OSCAR CATCH-UP, PART 2. The Kids Are All Right. Cholodenko's a weird one -- High Art and Laurel Canyon are like traditional Hollywood movies re-edited by someone with brain damage; all the right pieces are there, and sometimes beautiful, but they're stuck together in ways that vitiate rather than amplify their impact. (I really like High Art, especially when Patricia Clarkson's onscreen, but watching it is a frustrating experience.)

But The Kids Are All Right benefits from Cholodenko's discursive approach more than the others because it's unified by a conflict that is almost laughably formulaic: Daughter of uncooperative lesbian couple tracks down sperm-donor dad; hijinks and hetero adultery ensue! It's like someone smart and serious radically remixed I Now Pronounce You Chuck and Larry. The plot is so strong that Cholodenko can mix and mash to her heart's content and never lose track of what's at stake.

Thus, we can have enjoy the bonding of the kids with the donor, and even have some fun with the (spoiler spoiler spoiler) affair between the donor and one of the lesbians, but the danger these developments present to everyone's happiness is never far from our minds. When the broken pieces are put together at the end, the resolution feels incomplete, not because the art has failed because it has succeeded -- she actually captured the messiness of life without making a mess.
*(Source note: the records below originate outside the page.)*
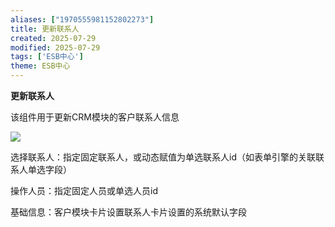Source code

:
 ```yaml
---
aliases: ["1970555981152802273"]
title: 更新联系人
created: 2025-07-29
modified: 2025-07-29
tags: ['ESB中心']
theme: ESB中心
---
```


**更新联系人**

该组件用于更新CRM模块的客户联系人信息

![](https://myhelpdoc.oss-cn-heyuan.aliyuncs.com/mdimages/683892d9184039e88ad2cc613a12b6ce.jpg)

选择联系人：指定固定联系人，或动态赋值为单选联系人id（如表单引擎的关联联系人单选字段）

操作人员：指定固定人员或单选人员id

基础信息：客户模块卡片设置联系人卡片设置的系统默认字段

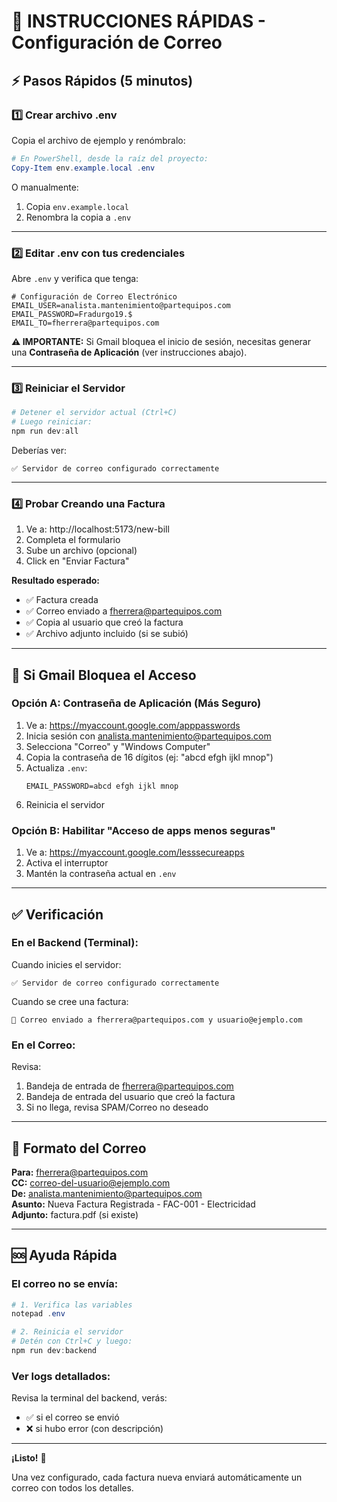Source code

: # 📧 INSTRUCCIONES RÁPIDAS - Configuración de Correo

## ⚡ Pasos Rápidos (5 minutos)

### 1️⃣ Crear archivo .env

Copia el archivo de ejemplo y renómbralo:

```powershell
# En PowerShell, desde la raíz del proyecto:
Copy-Item env.example.local .env
```

O manualmente:
1. Copia `env.example.local`
2. Renombra la copia a `.env`

---

### 2️⃣ Editar .env con tus credenciales

Abre `.env` y verifica que tenga:

```env
# Configuración de Correo Electrónico
EMAIL_USER=analista.mantenimiento@partequipos.com
EMAIL_PASSWORD=Fradurgo19.$
EMAIL_TO=fherrera@partequipos.com
```

**⚠️ IMPORTANTE:** Si Gmail bloquea el inicio de sesión, necesitas generar una **Contraseña de Aplicación** (ver instrucciones abajo).

---

### 3️⃣ Reiniciar el Servidor

```powershell
# Detener el servidor actual (Ctrl+C)
# Luego reiniciar:
npm run dev:all
```

Deberías ver:
```
✅ Servidor de correo configurado correctamente
```

---

### 4️⃣ Probar Creando una Factura

1. Ve a: http://localhost:5173/new-bill
2. Completa el formulario
3. Sube un archivo (opcional)
4. Click en "Enviar Factura"

**Resultado esperado:**
- ✅ Factura creada
- ✅ Correo enviado a fherrera@partequipos.com
- ✅ Copia al usuario que creó la factura
- ✅ Archivo adjunto incluido (si se subió)

---

## 🔐 Si Gmail Bloquea el Acceso

### Opción A: Contraseña de Aplicación (Más Seguro)

1. Ve a: https://myaccount.google.com/apppasswords
2. Inicia sesión con analista.mantenimiento@partequipos.com
3. Selecciona "Correo" y "Windows Computer"
4. Copia la contraseña de 16 dígitos (ej: "abcd efgh ijkl mnop")
5. Actualiza `.env`:
   ```env
   EMAIL_PASSWORD=abcd efgh ijkl mnop
   ```
6. Reinicia el servidor

### Opción B: Habilitar "Acceso de apps menos seguras"

1. Ve a: https://myaccount.google.com/lesssecureapps
2. Activa el interruptor
3. Mantén la contraseña actual en `.env`

---

## ✅ Verificación

### En el Backend (Terminal):

Cuando inicies el servidor:
```
✅ Servidor de correo configurado correctamente
```

Cuando se cree una factura:
```
📧 Correo enviado a fherrera@partequipos.com y usuario@ejemplo.com
```

### En el Correo:

Revisa:
1. Bandeja de entrada de fherrera@partequipos.com
2. Bandeja de entrada del usuario que creó la factura
3. Si no llega, revisa SPAM/Correo no deseado

---

## 📧 Formato del Correo

**Para:** fherrera@partequipos.com  
**CC:** correo-del-usuario@ejemplo.com  
**De:** analista.mantenimiento@partequipos.com  
**Asunto:** Nueva Factura Registrada - FAC-001 - Electricidad  
**Adjunto:** factura.pdf (si existe)

---

## 🆘 Ayuda Rápida

### El correo no se envía:

```powershell
# 1. Verifica las variables
notepad .env

# 2. Reinicia el servidor
# Detén con Ctrl+C y luego:
npm run dev:backend
```

### Ver logs detallados:

Revisa la terminal del backend, verás:
- ✅ si el correo se envió
- ❌ si hubo error (con descripción)

---

**¡Listo!** 🎉

Una vez configurado, cada factura nueva enviará automáticamente un correo con todos los detalles.

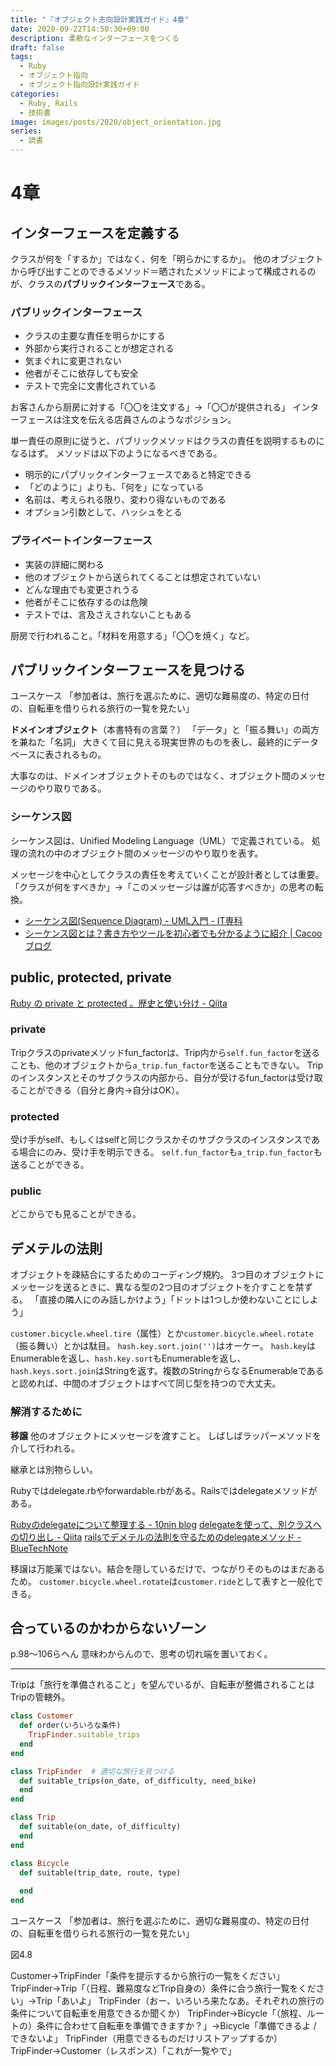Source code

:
 ```yaml
---
title: "『オブジェクト志向設計実践ガイド』4章"
date: 2020-09-22T14:50:30+09:00
description: 柔軟なインターフェースをつくる
draft: false
tags:
  - Ruby
  - オブジェクト指向
  - オブジェクト指向設計実践ガイド
categories:
  - Ruby, Rails
  - 技術書
image: images/posts/2020/object_orientation.jpg
series:
  - 読書
---
```


# 4章

## インターフェースを定義する

クラスが何を「するか」ではなく、何を「明らかにするか」。
他のオブジェクトから呼び出すことのできるメソッド＝晒されたメソッドによって構成されるのが、クラスの**パブリックインターフェース**である。

### パブリックインターフェース

- クラスの主要な責任を明らかにする
- 外部から実行されることが想定される
- 気まぐれに変更されない
- 他者がそこに依存しても安全
- テストで完全に文書化されている

お客さんから厨房に対する「〇〇を注文する」→「〇〇が提供される」
インターフェースは注文を伝える店員さんのようなポジション。

単一責任の原則に従うと、パブリックメソッドはクラスの責任を説明するものになるはず。
メソッドは以下のようになるべきである。

- 明示的にパブリックインターフェースであると特定できる
- 「どのように」よりも、「何を」になっている
- 名前は、考えられる限り、変わり得ないものである
- オプション引数として、ハッシュをとる

### プライベートインターフェース

- 実装の詳細に関わる
- 他のオブジェクトから送られてくることは想定されていない
- どんな理由でも変更されうる
- 他者がそこに依存するのは危険
- テストでは、言及さえされないこともある

厨房で行われること。「材料を用意する」「〇〇を焼く」など。

## パブリックインターフェースを見つける

ユースケース
「参加者は、旅行を選ぶために、適切な難易度の、特定の日付の、自転車を借りられる旅行の一覧を見たい」

**ドメインオブジェクト**（本書特有の言葉？）
「データ」と「振る舞い」の両方を兼ねた「名詞」
大きくて目に見える現実世界のものを表し、最終的にデータベースに表されるもの。

大事なのは、ドメインオブジェクトそのものではなく、オブジェクト間のメッセージのやり取りである。

### シーケンス図

シーケンス図は、Unified Modeling Language（UML）で定義されている。
処理の流れの中のオブジェクト間のメッセージのやり取りを表す。

メッセージを中心としてクラスの責任を考えていくことが設計者としては重要。
「クラスが何をすべきか」→「このメッセージは誰が応答すべきか」の思考の転換。

- [シーケンス図\(Sequence Diagram\) \- UML入門 \- IT専科](https://www.itsenka.com/contents/development/uml/sequence.html)
- [シーケンス図とは？書き方やツールを初心者でも分かるように紹介 \| Cacooブログ](https://cacoo.com/ja/blog/what-is-sequence-diagram/)

## public, protected, private

[Ruby の private と protected 。歴史と使い分け \- Qiita](https://qiita.com/tbpgr/items/6f1c0c7b77218f74c63e)

### private

Tripクラスのprivateメソッドfun_factorは、Trip内から`self.fun_factor`を送ることも、他のオブジェクトから`a_trip.fun_factor`を送ることもできない。
Tripのインスタンスとそのサブクラスの内部から、自分が受けるfun_factorは受け取ることができる（自分と身内→自分はOK）。

### protected

受け手がself、もしくはselfと同じクラスかそのサブクラスのインスタンスである場合にのみ、受け手を明示できる。
`self.fun_factor`も`a_trip.fun_factor`も送ることができる。

### public

どこからでも見ることができる。

## デメテルの法則

オブジェクトを疎結合にするためのコーディング規約。
3つ目のオブジェクトにメッセージを送るときに、異なる型の2つ目のオブジェクトを介すことを禁ずる。
「直接の隣人にのみ話しかけよう」「ドットは1つしか使わないことにしよう」

`customer.bicycle.wheel.tire`（属性）とか`customer.bicycle.wheel.rotate`（振る舞い）とかは駄目。
`hash.key.sort.join('')`はオーケー。
`hash.key`はEnumerableを返し、`hash.key.sort`もEnumerableを返し、`hash.keys.sort.join`はStringを返す。複数のStringからなるEnumerableであると認めれば、中間のオブジェクトはすべて同じ型を持つので大丈夫。

### 解消するために

**移譲**
他のオブジェクトにメッセージを渡すこと。
しばしばラッパーメソッドを介して行われる。

継承とは別物らしい。

Rubyではdelegate.rbやforwardable.rbがある。Railsではdelegateメソッドがある。

[Rubyのdelegateについて整理する \- 10nin blog](https://scrapbox.io/10nin/Ruby%E3%81%AEdelegate%E3%81%AB%E3%81%A4%E3%81%84%E3%81%A6%E6%95%B4%E7%90%86%E3%81%99%E3%82%8B)
[delegateを使って、別クラスへの切り出し \- Qiita](https://qiita.com/jkr_2255/items/fcbe263b4b546ba76d8e)
[railsでデメテルの法則を守るためのdelegateメソッド \- BlueTechNote](https://bbbbruno.qrunch.io/entries/dLTezwXIMOMh73aD)

移譲は万能薬ではない。結合を隠しているだけで、つながりそのものはまだあるため。
`customer.bicycle.wheel.rotate`は`customer.ride`として表すと一般化できる。

## 合っているのかわからないゾーン

p.98〜106らへん
意味わからんので、思考の切れ端を置いておく。

---------------

Tripは「旅行を準備されること」を望んでいるが、自転車が整備されることはTripの管轄外。

```rb
class Customer
  def order(いろいろな条件)
    TripFinder.suitable_trips
  end
end

class TripFinder  # 適切な旅行を見つける
  def suitable_trips(on_date, of_difficulty, need_bike)
  end
end

class Trip
  def suitable(on_date, of_difficulty)
  end
end

class Bicycle
  def suitable(trip_date, route, type)
    
  end
end

```

ユースケース
「参加者は、旅行を選ぶために、適切な難易度の、特定の日付の、自転車を借りられる旅行の一覧を見たい」

図4.8

Customer→TripFinder「条件を提示するから旅行の一覧をください」
TripFinder→Trip「（日程、難易度などTrip自身の）条件に合う旅行一覧をください」→Trip「あいよ」
TripFinder（おー、いろいろ来たなあ。それぞれの旅行の条件について自転車を用意できるか聞くか）
TripFinder→Bicycle「（旅程、ルートの）条件に合わせて自転車を準備できますか？」→Bicycle「準備できるよ / できないよ」
TripFinder（用意できるものだけリストアップするか）
TripFinder→Customer（レスポンス）「これが一覧やで」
There are plenty of good privileged moments in the movie, but I especially liked the scene in which the donor (the ultra-brilliant Mark Ruffalo, who reacts to the pain he's feeling with some petulance, as if it were something from which he thought he was exempt) explains to his usual fuck-buddy why he doesn't want to sleep with her. He wants to say what's in his heart without actually revealing anything -- the secret affair requires it, but we get the feeling this is not an uncommon mode for him. Finally he clumsily burbles about how at this stage of his life "I don't want to be that guy" who's still going around doing what... he obviously really still enjoys doing. The girl responds, with perfect appropriateness, "Fuck you." Life, ladies and gentlemen, captured on film.

The Social Network. A smart friend asked me: Why does anyone think this movie "defines a generation"? Oh, that's easy: Because they're old and The Social Network believably shows young shits acting like shits. Duh.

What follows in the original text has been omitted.